▶ Excerpted records

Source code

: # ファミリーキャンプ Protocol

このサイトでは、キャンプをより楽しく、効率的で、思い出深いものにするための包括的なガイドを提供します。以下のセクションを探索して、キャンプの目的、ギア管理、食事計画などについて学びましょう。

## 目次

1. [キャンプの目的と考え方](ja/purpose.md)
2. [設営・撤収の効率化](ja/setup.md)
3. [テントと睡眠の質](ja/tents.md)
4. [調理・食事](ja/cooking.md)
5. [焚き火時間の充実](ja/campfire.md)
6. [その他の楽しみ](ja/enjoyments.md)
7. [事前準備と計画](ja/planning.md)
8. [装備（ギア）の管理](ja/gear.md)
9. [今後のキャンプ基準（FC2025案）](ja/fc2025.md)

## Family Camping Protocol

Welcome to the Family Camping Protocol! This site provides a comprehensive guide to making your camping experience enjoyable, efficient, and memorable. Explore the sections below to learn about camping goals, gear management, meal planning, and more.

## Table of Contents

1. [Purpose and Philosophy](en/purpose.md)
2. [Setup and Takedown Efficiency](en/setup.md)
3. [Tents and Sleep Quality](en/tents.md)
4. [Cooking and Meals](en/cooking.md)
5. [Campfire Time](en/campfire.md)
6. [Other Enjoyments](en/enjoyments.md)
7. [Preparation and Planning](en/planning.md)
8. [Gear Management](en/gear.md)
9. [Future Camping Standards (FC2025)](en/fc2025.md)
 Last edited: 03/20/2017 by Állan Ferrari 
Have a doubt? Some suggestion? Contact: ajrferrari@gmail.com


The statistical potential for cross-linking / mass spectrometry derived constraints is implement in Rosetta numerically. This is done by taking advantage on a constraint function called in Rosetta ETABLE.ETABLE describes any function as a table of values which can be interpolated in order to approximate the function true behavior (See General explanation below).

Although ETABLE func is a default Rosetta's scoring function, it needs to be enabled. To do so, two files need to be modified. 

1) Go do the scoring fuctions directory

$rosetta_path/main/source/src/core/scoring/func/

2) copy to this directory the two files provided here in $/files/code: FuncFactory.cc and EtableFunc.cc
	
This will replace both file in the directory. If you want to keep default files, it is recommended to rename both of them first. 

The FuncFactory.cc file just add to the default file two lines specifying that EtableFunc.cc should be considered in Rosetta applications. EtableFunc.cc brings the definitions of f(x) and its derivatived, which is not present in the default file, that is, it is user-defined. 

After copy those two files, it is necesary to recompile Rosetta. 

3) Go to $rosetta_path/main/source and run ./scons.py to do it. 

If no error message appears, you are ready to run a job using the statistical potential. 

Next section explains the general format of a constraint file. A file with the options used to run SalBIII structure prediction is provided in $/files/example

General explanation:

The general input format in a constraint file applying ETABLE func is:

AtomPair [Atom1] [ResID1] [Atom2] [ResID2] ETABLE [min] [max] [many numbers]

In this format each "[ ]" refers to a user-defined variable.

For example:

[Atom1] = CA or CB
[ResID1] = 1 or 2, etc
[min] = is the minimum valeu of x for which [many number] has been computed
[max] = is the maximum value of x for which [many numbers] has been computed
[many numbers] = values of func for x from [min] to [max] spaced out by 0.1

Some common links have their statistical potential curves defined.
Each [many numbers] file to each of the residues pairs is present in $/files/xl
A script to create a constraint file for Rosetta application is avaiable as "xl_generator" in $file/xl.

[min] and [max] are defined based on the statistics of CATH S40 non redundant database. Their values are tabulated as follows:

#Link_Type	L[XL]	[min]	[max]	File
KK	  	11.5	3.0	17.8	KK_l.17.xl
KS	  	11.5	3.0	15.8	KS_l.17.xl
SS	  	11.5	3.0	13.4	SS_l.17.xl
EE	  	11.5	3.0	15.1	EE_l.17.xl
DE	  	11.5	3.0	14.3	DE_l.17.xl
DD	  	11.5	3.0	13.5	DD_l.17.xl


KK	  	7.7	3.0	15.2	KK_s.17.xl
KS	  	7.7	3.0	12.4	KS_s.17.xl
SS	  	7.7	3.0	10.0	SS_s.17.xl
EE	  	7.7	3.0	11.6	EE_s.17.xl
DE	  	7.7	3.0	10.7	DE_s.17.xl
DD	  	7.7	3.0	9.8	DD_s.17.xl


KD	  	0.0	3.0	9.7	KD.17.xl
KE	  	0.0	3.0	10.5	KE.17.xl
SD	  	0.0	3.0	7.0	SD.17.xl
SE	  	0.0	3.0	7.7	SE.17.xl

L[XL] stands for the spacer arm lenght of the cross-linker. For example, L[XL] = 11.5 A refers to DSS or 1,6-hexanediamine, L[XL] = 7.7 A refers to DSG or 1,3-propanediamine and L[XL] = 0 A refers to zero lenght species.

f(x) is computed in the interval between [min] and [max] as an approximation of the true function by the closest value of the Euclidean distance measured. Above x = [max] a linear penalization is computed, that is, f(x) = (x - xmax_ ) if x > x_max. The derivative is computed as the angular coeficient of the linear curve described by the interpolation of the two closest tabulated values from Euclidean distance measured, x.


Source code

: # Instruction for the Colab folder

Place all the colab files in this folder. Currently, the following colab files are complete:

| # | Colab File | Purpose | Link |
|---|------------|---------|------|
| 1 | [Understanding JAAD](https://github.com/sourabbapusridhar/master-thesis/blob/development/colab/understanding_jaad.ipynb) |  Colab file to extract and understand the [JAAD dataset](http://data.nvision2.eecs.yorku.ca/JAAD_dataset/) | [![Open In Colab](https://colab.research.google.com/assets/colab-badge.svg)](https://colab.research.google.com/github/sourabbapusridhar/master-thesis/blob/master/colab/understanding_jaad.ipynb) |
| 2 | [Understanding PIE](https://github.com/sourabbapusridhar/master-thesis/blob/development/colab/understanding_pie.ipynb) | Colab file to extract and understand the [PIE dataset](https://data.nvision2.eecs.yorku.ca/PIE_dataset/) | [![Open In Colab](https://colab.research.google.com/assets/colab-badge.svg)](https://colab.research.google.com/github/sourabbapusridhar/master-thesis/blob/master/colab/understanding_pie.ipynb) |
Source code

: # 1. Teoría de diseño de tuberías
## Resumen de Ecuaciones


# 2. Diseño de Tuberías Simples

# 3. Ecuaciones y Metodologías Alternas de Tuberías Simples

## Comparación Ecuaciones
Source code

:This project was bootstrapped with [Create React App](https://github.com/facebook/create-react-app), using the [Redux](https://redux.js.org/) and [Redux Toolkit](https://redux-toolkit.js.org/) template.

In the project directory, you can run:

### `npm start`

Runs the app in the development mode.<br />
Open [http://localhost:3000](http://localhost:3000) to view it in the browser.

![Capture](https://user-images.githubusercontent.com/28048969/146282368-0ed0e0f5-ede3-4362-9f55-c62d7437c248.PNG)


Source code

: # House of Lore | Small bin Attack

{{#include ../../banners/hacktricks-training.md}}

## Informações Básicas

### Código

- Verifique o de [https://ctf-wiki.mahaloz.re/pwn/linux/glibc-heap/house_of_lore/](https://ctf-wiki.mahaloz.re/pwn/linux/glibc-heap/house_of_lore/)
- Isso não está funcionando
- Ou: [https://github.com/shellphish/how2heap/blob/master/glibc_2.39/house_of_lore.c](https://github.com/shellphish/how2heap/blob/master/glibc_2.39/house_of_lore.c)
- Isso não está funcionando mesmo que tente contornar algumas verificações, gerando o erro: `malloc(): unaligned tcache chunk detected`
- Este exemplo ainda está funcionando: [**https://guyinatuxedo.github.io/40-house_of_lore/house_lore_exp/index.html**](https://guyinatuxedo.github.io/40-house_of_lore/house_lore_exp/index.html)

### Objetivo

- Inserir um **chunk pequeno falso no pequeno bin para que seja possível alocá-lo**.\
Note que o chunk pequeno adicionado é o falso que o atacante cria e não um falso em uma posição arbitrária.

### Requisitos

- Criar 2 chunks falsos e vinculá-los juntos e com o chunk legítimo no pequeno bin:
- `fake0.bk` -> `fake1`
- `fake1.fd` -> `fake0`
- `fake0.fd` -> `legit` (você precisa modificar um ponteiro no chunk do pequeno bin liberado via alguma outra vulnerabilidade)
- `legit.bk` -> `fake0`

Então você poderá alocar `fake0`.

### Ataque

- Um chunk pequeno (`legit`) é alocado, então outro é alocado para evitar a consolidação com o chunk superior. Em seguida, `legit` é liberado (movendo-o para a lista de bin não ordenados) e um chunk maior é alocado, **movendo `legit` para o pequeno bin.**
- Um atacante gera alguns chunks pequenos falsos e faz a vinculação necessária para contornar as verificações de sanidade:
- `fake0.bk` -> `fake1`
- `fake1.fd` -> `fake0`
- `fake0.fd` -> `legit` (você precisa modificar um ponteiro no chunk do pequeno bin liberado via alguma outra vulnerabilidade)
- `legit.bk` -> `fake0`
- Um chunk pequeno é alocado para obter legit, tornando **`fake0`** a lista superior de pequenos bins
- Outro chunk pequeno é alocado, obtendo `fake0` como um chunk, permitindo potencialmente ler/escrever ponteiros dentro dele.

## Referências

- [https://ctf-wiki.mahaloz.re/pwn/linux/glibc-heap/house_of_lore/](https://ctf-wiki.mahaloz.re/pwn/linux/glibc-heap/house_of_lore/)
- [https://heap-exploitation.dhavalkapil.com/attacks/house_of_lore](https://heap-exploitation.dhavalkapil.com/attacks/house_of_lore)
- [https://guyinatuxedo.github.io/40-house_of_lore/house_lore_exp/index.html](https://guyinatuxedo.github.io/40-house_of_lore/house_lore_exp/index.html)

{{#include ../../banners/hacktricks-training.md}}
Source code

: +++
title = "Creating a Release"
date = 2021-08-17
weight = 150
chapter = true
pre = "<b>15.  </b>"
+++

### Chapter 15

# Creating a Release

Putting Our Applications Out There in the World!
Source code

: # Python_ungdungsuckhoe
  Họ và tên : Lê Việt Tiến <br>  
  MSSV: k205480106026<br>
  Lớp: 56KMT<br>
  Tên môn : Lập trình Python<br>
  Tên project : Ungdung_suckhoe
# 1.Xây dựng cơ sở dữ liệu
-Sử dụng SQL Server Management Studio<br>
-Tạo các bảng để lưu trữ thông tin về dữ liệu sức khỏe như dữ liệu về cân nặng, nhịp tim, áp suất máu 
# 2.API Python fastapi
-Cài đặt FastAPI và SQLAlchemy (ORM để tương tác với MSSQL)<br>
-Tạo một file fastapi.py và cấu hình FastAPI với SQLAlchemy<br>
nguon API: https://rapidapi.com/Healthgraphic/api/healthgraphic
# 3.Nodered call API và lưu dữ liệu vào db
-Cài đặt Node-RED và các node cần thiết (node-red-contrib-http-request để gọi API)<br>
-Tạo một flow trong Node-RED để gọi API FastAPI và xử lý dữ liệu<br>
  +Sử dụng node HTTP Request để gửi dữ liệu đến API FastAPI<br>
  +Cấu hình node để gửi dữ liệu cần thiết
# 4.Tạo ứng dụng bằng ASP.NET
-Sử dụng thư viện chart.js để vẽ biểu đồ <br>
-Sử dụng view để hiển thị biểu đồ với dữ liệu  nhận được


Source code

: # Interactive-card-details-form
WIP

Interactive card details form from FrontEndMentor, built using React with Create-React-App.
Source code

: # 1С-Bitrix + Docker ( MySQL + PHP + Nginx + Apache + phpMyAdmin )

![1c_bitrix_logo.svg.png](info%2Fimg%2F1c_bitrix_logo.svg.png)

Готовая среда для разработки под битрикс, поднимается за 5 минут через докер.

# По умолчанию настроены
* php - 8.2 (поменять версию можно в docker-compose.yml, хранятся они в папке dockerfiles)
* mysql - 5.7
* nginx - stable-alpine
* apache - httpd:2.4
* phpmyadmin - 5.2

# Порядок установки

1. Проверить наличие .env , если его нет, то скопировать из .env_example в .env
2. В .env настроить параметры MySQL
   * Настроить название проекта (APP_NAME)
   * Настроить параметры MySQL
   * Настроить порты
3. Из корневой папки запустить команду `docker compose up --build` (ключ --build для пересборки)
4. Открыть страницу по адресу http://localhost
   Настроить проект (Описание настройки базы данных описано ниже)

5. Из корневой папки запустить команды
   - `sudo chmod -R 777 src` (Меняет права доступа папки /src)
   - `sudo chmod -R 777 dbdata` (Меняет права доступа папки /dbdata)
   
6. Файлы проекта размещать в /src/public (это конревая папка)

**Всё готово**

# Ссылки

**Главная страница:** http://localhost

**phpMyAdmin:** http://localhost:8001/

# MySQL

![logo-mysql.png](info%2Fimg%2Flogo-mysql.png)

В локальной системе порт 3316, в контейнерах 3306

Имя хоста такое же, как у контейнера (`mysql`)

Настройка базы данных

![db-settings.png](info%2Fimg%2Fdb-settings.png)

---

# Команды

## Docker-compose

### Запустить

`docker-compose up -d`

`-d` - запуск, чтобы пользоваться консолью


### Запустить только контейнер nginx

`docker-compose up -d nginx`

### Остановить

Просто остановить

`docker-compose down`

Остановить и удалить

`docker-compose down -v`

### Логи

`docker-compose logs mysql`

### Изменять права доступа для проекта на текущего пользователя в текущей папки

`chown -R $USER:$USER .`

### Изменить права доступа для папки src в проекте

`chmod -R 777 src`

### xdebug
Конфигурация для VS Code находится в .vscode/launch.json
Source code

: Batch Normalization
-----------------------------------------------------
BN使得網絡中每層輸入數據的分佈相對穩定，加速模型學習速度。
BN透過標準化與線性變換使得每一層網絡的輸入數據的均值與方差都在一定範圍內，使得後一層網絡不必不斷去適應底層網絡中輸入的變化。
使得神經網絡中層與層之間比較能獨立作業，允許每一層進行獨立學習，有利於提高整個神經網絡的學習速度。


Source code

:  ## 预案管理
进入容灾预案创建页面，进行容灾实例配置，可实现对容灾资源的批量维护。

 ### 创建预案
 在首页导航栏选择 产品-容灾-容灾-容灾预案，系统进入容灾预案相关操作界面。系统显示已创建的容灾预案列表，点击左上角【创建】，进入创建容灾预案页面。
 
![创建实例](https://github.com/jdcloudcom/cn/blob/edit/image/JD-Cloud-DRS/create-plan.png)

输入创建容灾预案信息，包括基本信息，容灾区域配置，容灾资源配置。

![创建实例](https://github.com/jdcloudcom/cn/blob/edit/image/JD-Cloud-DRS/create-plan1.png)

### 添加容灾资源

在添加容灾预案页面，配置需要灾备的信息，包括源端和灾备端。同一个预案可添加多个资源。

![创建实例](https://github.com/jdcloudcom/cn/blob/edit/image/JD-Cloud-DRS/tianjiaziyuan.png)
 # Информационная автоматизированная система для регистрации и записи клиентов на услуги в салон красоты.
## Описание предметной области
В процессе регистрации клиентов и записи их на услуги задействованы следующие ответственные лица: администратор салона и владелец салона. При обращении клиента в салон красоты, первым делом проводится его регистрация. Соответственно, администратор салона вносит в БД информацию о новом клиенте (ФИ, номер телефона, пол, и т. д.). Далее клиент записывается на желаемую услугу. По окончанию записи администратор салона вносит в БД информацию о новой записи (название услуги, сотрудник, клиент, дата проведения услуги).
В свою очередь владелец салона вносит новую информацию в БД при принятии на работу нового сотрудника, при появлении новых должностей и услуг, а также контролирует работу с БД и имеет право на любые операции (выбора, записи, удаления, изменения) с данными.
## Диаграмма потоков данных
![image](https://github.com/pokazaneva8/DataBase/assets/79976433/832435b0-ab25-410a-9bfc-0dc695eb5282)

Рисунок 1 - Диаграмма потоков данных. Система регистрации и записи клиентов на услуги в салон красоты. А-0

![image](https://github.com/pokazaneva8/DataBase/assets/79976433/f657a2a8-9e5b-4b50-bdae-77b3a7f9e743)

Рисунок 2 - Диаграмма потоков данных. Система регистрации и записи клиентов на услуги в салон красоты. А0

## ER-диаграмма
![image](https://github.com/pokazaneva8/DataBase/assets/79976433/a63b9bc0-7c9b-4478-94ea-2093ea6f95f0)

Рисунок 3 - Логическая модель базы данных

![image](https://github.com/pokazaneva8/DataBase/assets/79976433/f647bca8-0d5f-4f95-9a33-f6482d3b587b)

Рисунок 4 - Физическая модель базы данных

▶ Directions for this task
Make a copy of each line in the records above that has the word "folder".

▶ Task answer
: # Instruction for the Colab folder
Place all the colab files in this folder. Currently, the following colab files are complete:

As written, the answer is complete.